Work to complete | Starting at the line that contains "The platform includes" in the listing below, write out every line word for word until you have written the line that contains "## Smart Contracts".

Data supplied |
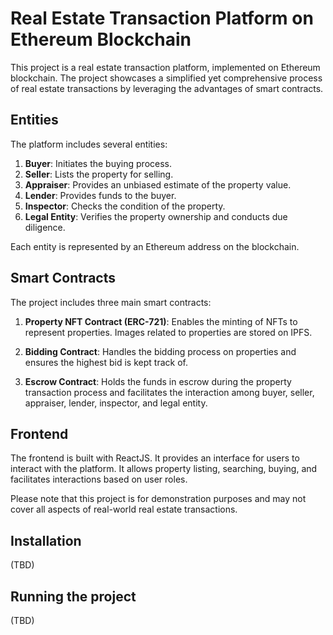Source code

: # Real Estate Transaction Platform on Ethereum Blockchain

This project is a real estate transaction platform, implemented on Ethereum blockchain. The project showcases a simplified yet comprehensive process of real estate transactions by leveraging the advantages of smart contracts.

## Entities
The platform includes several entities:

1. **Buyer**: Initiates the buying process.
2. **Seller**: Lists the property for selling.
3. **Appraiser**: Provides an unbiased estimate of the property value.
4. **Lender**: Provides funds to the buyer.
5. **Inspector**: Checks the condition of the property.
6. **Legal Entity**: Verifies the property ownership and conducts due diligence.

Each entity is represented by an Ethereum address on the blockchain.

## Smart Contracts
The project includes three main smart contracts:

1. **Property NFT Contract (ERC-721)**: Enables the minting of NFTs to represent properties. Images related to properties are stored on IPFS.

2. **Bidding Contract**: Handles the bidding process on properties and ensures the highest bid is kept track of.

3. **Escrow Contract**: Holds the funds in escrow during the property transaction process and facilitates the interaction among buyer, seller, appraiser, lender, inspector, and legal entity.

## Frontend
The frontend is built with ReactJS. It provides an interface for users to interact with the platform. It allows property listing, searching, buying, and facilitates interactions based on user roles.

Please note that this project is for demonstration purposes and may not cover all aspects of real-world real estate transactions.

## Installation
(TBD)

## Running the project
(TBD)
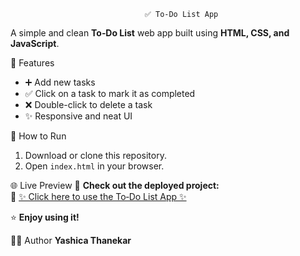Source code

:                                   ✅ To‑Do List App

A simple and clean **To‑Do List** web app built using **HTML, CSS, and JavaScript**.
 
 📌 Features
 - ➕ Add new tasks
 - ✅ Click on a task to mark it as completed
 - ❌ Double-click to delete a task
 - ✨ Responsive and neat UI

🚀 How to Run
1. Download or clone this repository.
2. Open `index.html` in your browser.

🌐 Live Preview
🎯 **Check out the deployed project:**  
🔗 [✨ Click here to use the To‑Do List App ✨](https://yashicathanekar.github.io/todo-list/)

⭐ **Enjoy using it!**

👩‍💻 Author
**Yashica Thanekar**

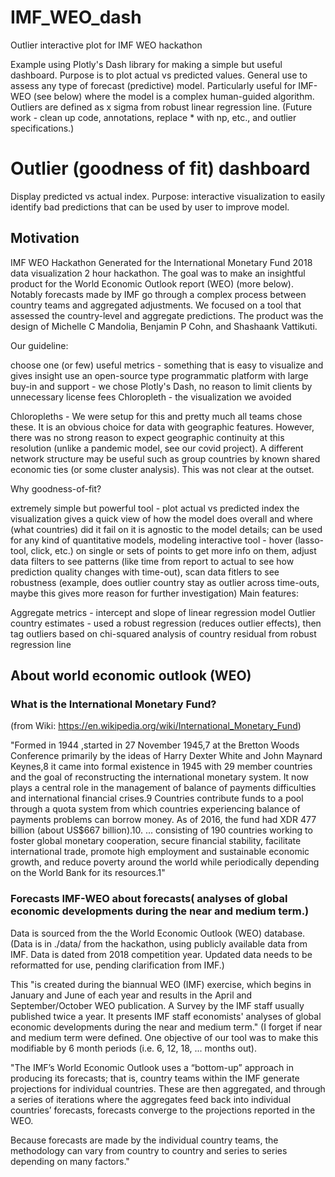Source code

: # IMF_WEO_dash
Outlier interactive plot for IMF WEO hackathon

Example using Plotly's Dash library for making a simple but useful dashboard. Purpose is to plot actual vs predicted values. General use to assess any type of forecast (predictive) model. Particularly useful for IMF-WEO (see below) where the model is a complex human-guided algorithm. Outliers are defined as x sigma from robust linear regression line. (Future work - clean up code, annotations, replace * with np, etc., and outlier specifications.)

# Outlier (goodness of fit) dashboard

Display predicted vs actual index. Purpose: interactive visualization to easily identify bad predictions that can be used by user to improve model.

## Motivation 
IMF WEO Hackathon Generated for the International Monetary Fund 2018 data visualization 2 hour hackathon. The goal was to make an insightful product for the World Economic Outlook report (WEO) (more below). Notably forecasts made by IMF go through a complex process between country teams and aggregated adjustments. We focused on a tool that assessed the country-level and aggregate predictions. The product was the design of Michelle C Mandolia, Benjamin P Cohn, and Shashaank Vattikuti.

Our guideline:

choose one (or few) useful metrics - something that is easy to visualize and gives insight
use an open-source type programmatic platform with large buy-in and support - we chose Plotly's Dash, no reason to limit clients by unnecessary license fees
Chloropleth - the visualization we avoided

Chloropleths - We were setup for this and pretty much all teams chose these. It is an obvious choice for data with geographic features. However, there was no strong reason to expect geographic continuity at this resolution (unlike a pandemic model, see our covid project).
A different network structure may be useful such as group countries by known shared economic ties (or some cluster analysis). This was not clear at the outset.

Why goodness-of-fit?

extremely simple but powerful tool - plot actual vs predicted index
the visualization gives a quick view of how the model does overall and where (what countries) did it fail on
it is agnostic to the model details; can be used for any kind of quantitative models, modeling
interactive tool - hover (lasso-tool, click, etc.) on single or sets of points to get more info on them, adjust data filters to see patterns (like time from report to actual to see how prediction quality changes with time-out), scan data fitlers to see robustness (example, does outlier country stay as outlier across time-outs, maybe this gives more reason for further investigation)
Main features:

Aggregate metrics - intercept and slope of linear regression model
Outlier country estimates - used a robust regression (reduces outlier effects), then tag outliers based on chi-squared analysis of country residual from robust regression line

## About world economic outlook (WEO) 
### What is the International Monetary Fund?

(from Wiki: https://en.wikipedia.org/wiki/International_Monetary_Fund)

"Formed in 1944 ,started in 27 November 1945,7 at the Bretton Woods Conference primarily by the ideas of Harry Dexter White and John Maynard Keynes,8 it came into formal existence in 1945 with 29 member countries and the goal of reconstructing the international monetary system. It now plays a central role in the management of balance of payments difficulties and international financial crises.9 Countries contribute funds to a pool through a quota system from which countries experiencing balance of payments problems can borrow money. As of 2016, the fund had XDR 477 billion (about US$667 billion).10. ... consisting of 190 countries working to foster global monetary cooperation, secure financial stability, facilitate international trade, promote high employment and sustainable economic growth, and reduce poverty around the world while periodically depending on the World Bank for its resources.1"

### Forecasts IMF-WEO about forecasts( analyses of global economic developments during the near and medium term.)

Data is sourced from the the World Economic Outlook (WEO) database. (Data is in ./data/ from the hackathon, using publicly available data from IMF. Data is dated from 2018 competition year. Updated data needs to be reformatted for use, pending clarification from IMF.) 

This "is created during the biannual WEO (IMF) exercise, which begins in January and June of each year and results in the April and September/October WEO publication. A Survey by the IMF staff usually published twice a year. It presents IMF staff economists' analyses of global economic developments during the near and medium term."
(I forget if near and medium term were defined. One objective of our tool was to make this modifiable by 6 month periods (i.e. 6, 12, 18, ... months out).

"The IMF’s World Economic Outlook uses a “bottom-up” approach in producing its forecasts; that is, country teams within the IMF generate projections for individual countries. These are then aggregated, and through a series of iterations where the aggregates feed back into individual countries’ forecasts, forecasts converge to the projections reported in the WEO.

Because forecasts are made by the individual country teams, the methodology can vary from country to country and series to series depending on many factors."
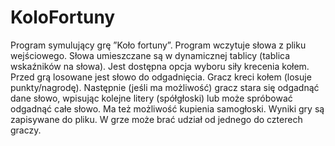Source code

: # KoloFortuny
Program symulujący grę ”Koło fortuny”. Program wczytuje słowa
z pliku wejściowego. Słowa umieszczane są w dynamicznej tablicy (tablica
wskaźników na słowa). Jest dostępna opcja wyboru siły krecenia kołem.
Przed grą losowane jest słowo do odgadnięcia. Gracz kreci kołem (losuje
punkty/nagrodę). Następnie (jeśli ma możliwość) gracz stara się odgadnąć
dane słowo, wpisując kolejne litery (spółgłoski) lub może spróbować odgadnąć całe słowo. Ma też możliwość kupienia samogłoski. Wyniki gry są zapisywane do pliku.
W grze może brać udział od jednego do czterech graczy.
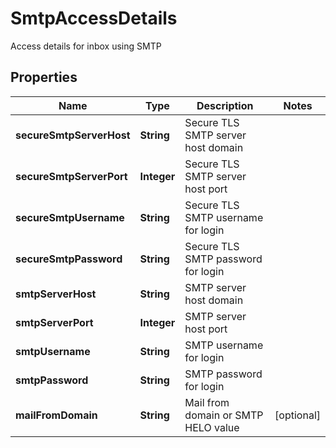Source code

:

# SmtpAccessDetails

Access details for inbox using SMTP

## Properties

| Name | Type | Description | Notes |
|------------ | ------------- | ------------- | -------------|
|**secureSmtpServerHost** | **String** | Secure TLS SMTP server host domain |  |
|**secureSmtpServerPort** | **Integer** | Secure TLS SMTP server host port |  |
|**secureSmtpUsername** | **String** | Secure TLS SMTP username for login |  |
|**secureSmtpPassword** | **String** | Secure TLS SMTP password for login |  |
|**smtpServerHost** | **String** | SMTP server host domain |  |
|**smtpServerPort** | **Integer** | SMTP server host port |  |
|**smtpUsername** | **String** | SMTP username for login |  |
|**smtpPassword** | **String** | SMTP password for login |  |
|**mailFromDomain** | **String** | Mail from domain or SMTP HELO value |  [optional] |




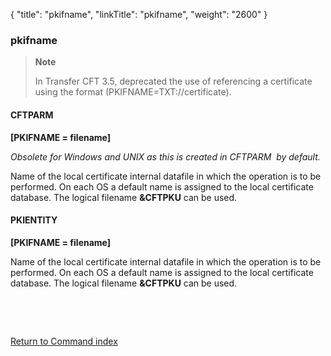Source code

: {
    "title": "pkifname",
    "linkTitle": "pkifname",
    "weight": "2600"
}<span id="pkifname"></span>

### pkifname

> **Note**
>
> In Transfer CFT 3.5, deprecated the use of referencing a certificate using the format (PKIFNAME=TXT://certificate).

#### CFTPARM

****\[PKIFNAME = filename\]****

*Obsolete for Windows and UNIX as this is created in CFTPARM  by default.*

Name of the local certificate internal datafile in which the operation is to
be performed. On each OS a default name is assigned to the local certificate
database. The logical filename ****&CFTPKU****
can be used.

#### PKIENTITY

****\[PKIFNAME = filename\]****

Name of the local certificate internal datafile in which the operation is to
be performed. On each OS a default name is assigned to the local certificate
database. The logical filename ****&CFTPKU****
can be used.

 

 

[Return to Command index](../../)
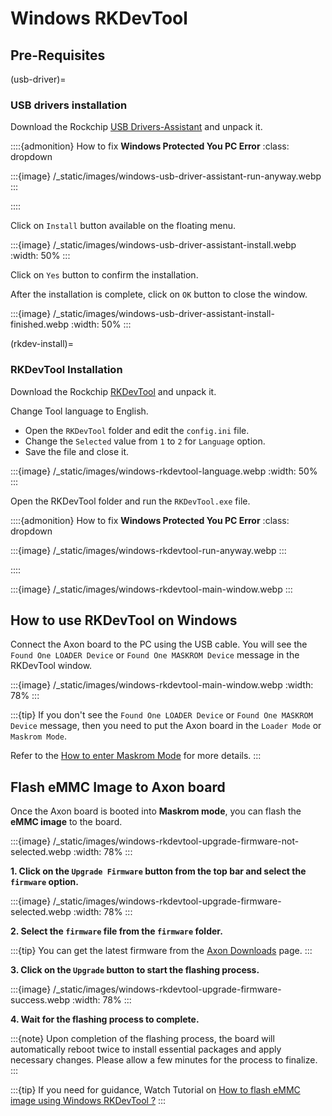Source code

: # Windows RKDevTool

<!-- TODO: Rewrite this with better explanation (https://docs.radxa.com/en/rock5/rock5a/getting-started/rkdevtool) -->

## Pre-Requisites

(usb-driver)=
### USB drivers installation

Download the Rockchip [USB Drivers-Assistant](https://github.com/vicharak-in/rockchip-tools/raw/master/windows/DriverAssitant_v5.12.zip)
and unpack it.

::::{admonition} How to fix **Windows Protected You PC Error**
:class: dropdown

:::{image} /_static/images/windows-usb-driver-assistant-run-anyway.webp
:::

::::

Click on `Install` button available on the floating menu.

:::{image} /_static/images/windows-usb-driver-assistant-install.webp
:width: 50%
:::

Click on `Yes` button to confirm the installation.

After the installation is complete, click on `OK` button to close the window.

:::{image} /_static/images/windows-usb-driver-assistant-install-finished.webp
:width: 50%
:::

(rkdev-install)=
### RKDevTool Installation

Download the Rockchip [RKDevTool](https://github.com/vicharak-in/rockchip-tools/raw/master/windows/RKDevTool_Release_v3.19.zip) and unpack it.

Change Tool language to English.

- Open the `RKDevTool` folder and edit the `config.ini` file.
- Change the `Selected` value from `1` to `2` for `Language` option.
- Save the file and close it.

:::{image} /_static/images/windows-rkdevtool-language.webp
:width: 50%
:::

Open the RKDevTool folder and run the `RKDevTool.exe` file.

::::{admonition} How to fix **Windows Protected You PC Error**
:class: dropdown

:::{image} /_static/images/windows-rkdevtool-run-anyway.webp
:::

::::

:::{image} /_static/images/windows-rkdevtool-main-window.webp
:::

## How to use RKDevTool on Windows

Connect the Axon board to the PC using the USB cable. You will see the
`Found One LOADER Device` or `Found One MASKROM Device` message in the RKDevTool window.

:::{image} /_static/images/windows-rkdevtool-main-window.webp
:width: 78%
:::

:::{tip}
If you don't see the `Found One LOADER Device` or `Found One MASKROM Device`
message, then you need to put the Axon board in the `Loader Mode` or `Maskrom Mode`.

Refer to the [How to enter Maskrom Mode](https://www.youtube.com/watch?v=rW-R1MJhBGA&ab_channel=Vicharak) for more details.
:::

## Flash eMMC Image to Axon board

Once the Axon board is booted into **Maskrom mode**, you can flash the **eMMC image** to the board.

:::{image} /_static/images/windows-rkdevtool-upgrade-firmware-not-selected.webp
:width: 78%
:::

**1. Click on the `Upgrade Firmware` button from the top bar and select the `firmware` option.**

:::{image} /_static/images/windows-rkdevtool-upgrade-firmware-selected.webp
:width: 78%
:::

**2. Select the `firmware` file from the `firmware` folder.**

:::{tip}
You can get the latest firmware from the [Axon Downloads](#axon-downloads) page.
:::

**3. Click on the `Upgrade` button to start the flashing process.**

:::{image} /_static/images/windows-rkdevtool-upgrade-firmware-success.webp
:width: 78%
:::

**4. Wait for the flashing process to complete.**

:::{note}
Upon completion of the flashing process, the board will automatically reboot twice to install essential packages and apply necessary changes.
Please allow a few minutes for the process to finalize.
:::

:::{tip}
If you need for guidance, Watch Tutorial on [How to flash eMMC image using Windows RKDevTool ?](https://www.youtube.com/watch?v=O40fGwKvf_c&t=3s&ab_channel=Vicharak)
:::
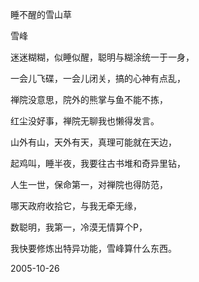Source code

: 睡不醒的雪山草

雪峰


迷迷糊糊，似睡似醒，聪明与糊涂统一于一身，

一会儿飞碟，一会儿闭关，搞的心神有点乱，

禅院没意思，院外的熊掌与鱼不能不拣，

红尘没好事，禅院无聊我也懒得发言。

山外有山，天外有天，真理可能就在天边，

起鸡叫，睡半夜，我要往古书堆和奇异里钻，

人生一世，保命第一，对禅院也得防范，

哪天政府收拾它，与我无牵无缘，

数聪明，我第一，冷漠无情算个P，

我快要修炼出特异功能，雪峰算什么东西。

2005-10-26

Your solution |
The platform includes several entities:

1. **Buyer**: Initiates the buying process.
2. **Seller**: Lists the property for selling.
3. **Appraiser**: Provides an unbiased estimate of the property value.
4. **Lender**: Provides funds to the buyer.
5. **Inspector**: Checks the condition of the property.
6. **Legal Entity**: Verifies the property ownership and conducts due diligence.

Each entity is represented by an Ethereum address on the blockchain.

## Smart Contracts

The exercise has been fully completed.